PMCID: PMC5799143 PMID: 29430440

Abstract

Background

Transfusion of blood products and mechanical ventilation with injurious settings are considered risk factors for postoperative lung injury in surgical Patients.

Methods

A systematic review and individual patient data meta-analysis was done to determine the independent effects of peri-operative transfusion of blood products, intra-operative tidal volume and airway pressure in adult patients undergoing mechanical ventilation for general surgery, as well as their interactions on the occurrence of postoperative acute respiratory distress syndrome (ARDS). Observational studies and randomized trials were identified by a systematic search of MEDLINE, CINAHL, Web of Science, and CENTRAL and screened for inclusion into a meta-analysis. Individual patient data were obtained from the corresponding authors. Patients were stratified according to whether they received transfusion in the peri-operative period [red blood cell concentrates (RBC) and/or fresh frozen plasma (FFP)], tidal volume size [≤7 mL/kg predicted body weight (PBW), 7–10 and >10 mL/kg PBW] and airway pressure level used during surgery (≤15, 15–20 and >20 cmH₂O). The primary outcome was development of postoperative ARDS.

Results

Seventeen investigations were included (3,659 patients). Postoperative ARDS occurred in 40 (7.2%) patients who received at least one blood product compared to 40 patients (2.5%) who did not [adjusted hazard ratio (HR), 2.32; 95% confidence interval (CI), 1.25–4.33; P=0.008]. Incidence of postoperative ARDS was highest in patients ventilated with tidal volumes of >10 mL/kg PBW and having airway pressures of >20 cmH₂O receiving both RBC and FFP, and lowest in patients ventilated with tidal volume of ≤7 mL/kg PBW and having airway pressures of ≤15 cmH₂O with no transfusion. There was a significant interaction between transfusion and airway pressure level (P=0.002) on the risk of postoperative ARDS.

Conclusions

Peri-operative transfusion of blood products is associated with an increased risk of postoperative ARDS, which seems more dependent on airway pressure than tidal volume size.
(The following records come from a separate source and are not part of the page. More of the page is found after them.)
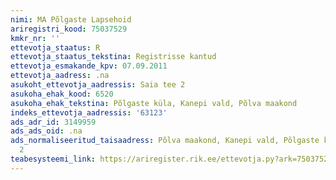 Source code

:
 ```yaml
---
nimi: MA Põlgaste Lapsehoid
ariregistri_kood: 75037529
kmkr_nr: ''
ettevotja_staatus: R
ettevotja_staatus_tekstina: Registrisse kantud
ettevotja_esmakande_kpv: 07.09.2011
ettevotja_aadress: .na
asukoht_ettevotja_aadressis: Saia tee 2
asukoha_ehak_kood: 6520
asukoha_ehak_tekstina: Põlgaste küla, Kanepi vald, Põlva maakond
indeks_ettevotja_aadressis: '63123'
ads_adr_id: 3149959
ads_ads_oid: .na
ads_normaliseeritud_taisaadress: Põlva maakond, Kanepi vald, Põlgaste küla, Saia tee
  2
teabesysteemi_link: https://ariregister.rik.ee/ettevotja.py?ark=75037529&ref=rekvisiidid
---
```

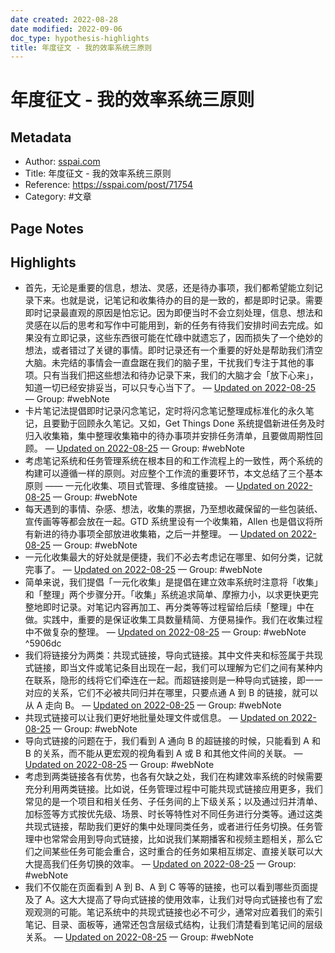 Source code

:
 ```yaml
---
date created: 2022-08-28
date modified: 2022-09-06
doc_type: hypothesis-highlights
title: 年度征文 - 我的效率系统三原则
---
```


# 年度征文 - 我的效率系统三原则

## Metadata

- Author: [sspai.com]()
- Title: 年度征文 - 我的效率系统三原则
- Reference: https://sspai.com/post/71754
- Category: #文章

## Page Notes

## Highlights

- 首先，无论是重要的信息，想法、灵感，还是待办事项，我们都希望能立刻记录下来。也就是说，记笔记和收集待办的目的是一致的，都是即时记录。需要即时记录最直观的原因是怕忘记。因为即便当时不会立刻处理，信息、想法和灵感在以后的思考和写作中可能用到，新的任务有待我们安排时间去完成。如果没有立即记录，这些东西很可能在忙碌中就遗忘了，因而损失了一个绝妙的想法，或者错过了关键的事情。即时记录还有一个重要的好处是帮助我们清空大脑。未完结的事情会一直盘踞在我们的脑子里，干扰我们专注于其他的事项。只有当我们把这些想法和待办记录下来，我们的大脑才会「放下心来」，知道一切已经安排妥当，可以只专心当下了。 — [Updated on 2022-08-25](https://hyp.is/wC-byiPOEe2lrw--asiHmg/sspai.com/post/71754) — Group: #webNote
- 卡片笔记法提倡即时记录闪念笔记，定时将闪念笔记整理成标准化的永久笔记，且要勤于回顾永久笔记。又如，Get Things Done 系统提倡新进任务及时归入收集箱，集中整理收集箱中的待办事项并安排任务清单，且要做周期性回顾。 — [Updated on 2022-08-25](https://hyp.is/y0-rTiPOEe2rBzuVi6w0Cw/sspai.com/post/71754) — Group: #webNote
- 考虑笔记系统和任务管理系统在根本目的和工作流程上的一致性，两个系统的构建可以遵循一样的原则。对应整个工作流的重要环节，本文总结了三个基本原则 —— 一元化收集、项目式管理、多维度链接。 — [Updated on 2022-08-25](https://hyp.is/2ZlH5iPOEe2gqnMN-ps_Vw/sspai.com/post/71754) — Group: #webNote
- 每天遇到的事情、杂感、想法，收集的票据，乃至想收藏保留的一些包装纸、宣传画等等都会放在一起。GTD 系统里设有一个收集箱，Allen 也是倡议将所有新进的待办事项全部放进收集箱，之后一并整理。 — [Updated on 2022-08-25](https://hyp.is/86GQgCPOEe28BeuoXcgWpg/sspai.com/post/71754) — Group: #webNote
- 一元化收集最大的好处就是便捷，我们不必去考虑记在哪里、如何分类，记就完事了。 — [Updated on 2022-08-25](https://hyp.is/_Rp_8CPOEe2WfhMPzP7fIw/sspai.com/post/71754) — Group: #webNote
- 简单来说，我们提倡「一元化收集」是提倡在建立效率系统时注意将「收集」和「整理」两个步骤分开。「收集」系统追求简单、摩擦力小，以求更快更完整地即时记录。对笔记内容再加工、再分类等等过程留给后续「整理」中在做。实践中，重要的是保证收集工具数量精简、方便易操作。我们在收集过程中不做复杂的整理。 — [Updated on 2022-08-25](https://hyp.is/IZo3HCPPEe2ugz_qdZXTsQ/sspai.com/post/71754) — Group: #webNote  
 ^5906dc
- 我们将链接分为两类：共现式链接，导向式链接。其中文件夹和标签属于共现式链接，即当文件或笔记条目出现在一起，我们可以理解为它们之间有某种内在联系，隐形的线将它们牵连在一起。而超链接则是一种导向式链接，即一一对应的关系，它们不必被共同归并在哪里，只要点通 A 到 B 的链接，就可以从 A 走向 B。 — [Updated on 2022-08-25](https://hyp.is/hUa9EiPPEe2obIOsTAbn5w/sspai.com/post/71754) — Group: #webNote
- 共现式链接可以让我们更好地批量处理文件或信息。 — [Updated on 2022-08-25](https://hyp.is/idIyniPPEe2BroeXpTjjEw/sspai.com/post/71754) — Group: #webNote
- 导向式链接的问题在于，我们看到 A 通向 B 的超链接的时候，只能看到 A 和 B 的关系，而不能从更宏观的视角看到 A 或 B 和其他文件间的关联。 — [Updated on 2022-08-25](https://hyp.is/moHCJiPPEe2wD5uMjoFlEw/sspai.com/post/71754) — Group: #webNote
- 考虑到两类链接各有优势，也各有欠缺之处，我们在构建效率系统的时候需要充分利用两类链接。比如说，任务管理过程中可能共现式链接应用更多，我们常见的是一个项目和相关任务、子任务间的上下级关系；以及通过归并清单、加标签等方式按优先级、场景、时长等特性对不同任务进行分类等。通过这类共现式链接，帮助我们更好的集中处理同类任务，或者进行任务切换。任务管理中也常常会用到导向式链接，比如说我们某期播客和视频主题相关，那么它们之间某些任务可能会重合，这时重合的任务如果相互绑定、直接关联可以大大提高我们任务切换的效率。 — [Updated on 2022-08-25](https://hyp.is/0EFjMCPPEe2-No91iUvLJQ/sspai.com/post/71754) — Group: #webNote
- 我们不仅能在页面看到 A 到 B、A 到 C 等等的链接，也可以看到哪些页面提及了 A。这大大提高了导向式链接的使用效率，让我们对导向式链接也有了宏观观测的可能。笔记系统中的共现式链接也必不可少，通常对应着我们的索引笔记、目录、面板等，通常还包含层级式结构，让我们清楚看到笔记间的层级关系。 — [Updated on 2022-08-25](https://hyp.is/6iLVriPPEe2zrku3mijtIA/sspai.com/post/71754) — Group: #webNote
Keywords: Acute respiratory distress syndrome (ARDS); surgery; transfusion; tidal volume, ventilator-associated lung injury

Introduction

Transfusion of blood products is a well-known risk factor for acute respiratory distress syndrome (ARDS) in both critically and non-critically ill patients (1-6). Peri-operative transfusion of blood products is also recognized as a risk factor for pulmonary complications after surgery (7-9). Remarkably, while half of all issued blood products are transfused peri-operatively (7-9), the number of studies investigating the association with postoperative pulmonary complications is low.

Mechanical ventilation using high tidal volumes and/or high airway pressures is associated with worse outcomes in patients with ARDS and probably also in patients who do not meet ARDS criteria at the onset of ventilation (10,11). Numerous studies in surgical patients suggest that even short-term intra-operative ventilation with higher tidal volumes and/or higher airway pressures increased the risk for postoperative pulmonary complications and prolonged duration of ventilation and hospital stay (11,12).

It is conceivable that an interaction between the effects of peri-operative transfusion and higher tidal volumes and/or higher airway pressures during surgery on the development of postoperative ARDS exists. Lung injury following transfusion may occur via a ‘double hit mechanism’, in which the first hit primes pulmonary neutrophils and endothelium (3). Mediators in transfused blood products then could serve as a second hit by a further activation of neutrophils and the endothelial cells, finally resulting in lung capillary permeability and subsequent pulmonary edema (3). Observational studies have shown that mechanical ventilation and high peak airway pressure are risk factors for the development of lung injury following transfusion in critically ill patients (13,14). The interaction between transfusion and ventilation parameters in patients with healthy lungs under anesthesia for surgery has never been assessed.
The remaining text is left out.